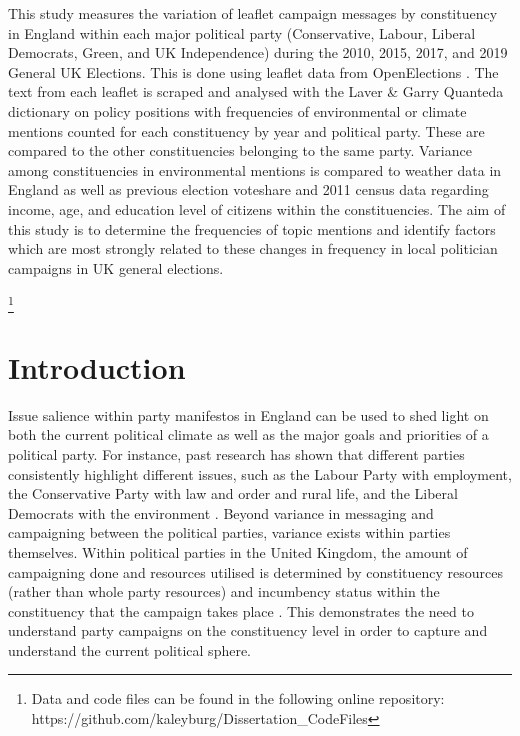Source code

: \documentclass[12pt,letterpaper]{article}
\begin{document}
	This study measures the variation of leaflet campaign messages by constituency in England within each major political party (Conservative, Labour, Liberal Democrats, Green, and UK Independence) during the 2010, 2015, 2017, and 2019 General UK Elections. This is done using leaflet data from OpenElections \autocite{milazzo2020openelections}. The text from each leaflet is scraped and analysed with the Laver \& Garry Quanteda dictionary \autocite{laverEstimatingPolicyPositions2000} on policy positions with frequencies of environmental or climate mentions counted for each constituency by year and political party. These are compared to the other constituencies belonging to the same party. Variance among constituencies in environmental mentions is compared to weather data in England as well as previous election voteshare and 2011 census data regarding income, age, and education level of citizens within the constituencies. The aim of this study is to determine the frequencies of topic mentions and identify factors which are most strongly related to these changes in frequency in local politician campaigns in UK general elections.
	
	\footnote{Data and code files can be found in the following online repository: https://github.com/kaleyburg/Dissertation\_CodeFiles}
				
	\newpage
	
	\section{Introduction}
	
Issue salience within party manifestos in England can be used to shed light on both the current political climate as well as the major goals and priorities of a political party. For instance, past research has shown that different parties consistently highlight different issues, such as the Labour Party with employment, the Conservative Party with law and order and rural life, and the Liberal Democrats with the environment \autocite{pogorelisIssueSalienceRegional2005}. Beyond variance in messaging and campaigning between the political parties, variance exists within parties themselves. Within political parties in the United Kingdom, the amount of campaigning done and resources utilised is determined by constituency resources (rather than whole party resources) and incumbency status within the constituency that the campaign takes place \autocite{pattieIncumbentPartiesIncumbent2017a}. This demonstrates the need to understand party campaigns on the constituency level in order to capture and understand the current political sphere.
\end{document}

^^^^^^^^^^^^^^^^

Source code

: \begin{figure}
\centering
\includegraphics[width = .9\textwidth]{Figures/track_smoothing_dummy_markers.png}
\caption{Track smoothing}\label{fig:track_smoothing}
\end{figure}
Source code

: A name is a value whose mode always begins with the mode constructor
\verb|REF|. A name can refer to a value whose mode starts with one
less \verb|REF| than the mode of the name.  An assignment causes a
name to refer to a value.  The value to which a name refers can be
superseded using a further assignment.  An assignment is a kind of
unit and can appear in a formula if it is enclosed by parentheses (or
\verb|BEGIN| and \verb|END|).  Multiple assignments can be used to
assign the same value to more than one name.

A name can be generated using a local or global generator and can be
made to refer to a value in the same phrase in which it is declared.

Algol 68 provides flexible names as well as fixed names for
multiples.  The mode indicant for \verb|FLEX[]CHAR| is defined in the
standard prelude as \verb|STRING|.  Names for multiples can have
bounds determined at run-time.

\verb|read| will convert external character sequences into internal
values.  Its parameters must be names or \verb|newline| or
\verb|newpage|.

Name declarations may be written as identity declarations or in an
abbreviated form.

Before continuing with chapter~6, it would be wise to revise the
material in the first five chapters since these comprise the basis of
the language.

^^^^^^^^^^^^^^^^

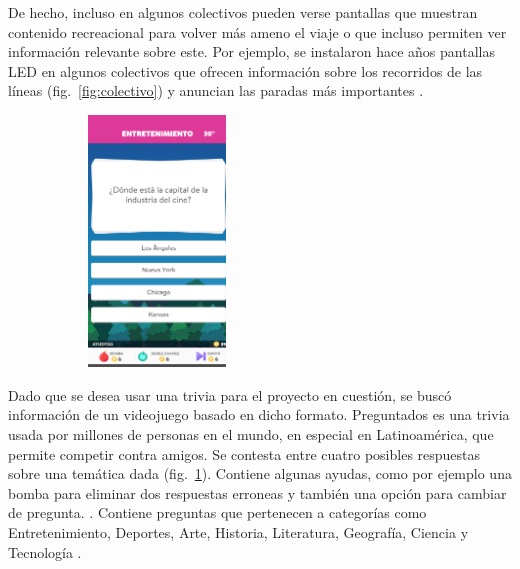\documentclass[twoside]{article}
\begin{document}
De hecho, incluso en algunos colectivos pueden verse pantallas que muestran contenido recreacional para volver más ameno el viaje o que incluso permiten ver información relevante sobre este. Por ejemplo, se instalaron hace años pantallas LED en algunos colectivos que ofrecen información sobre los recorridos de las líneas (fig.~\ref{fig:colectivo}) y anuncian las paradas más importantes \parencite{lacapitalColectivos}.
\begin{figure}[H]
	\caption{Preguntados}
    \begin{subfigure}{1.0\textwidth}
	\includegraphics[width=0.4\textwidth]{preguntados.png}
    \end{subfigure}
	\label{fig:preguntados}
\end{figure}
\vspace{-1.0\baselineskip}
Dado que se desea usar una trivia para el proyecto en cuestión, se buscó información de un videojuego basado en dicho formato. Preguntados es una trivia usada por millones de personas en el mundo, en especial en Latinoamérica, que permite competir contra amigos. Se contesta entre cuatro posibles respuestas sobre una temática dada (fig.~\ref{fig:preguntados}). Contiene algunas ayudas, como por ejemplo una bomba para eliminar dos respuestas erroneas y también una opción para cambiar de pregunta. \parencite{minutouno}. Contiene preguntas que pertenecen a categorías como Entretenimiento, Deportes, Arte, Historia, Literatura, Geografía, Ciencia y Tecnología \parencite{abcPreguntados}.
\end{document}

^^^^^^^^^^^^^^^^

An exact copy of the lines above, from the one containing "sequences into internal" down to the one containing "the language." and including both, is the whole answer; retype it and nothing else.

▶ **Your response**
\verb|read| will convert external character sequences into internal
values.  Its parameters must be names or \verb|newline| or
\verb|newpage|.

Name declarations may be written as identity declarations or in an
abbreviated form.

Before continuing with chapter~6, it would be wise to revise the
material in the first five chapters since these comprise the basis of
the language.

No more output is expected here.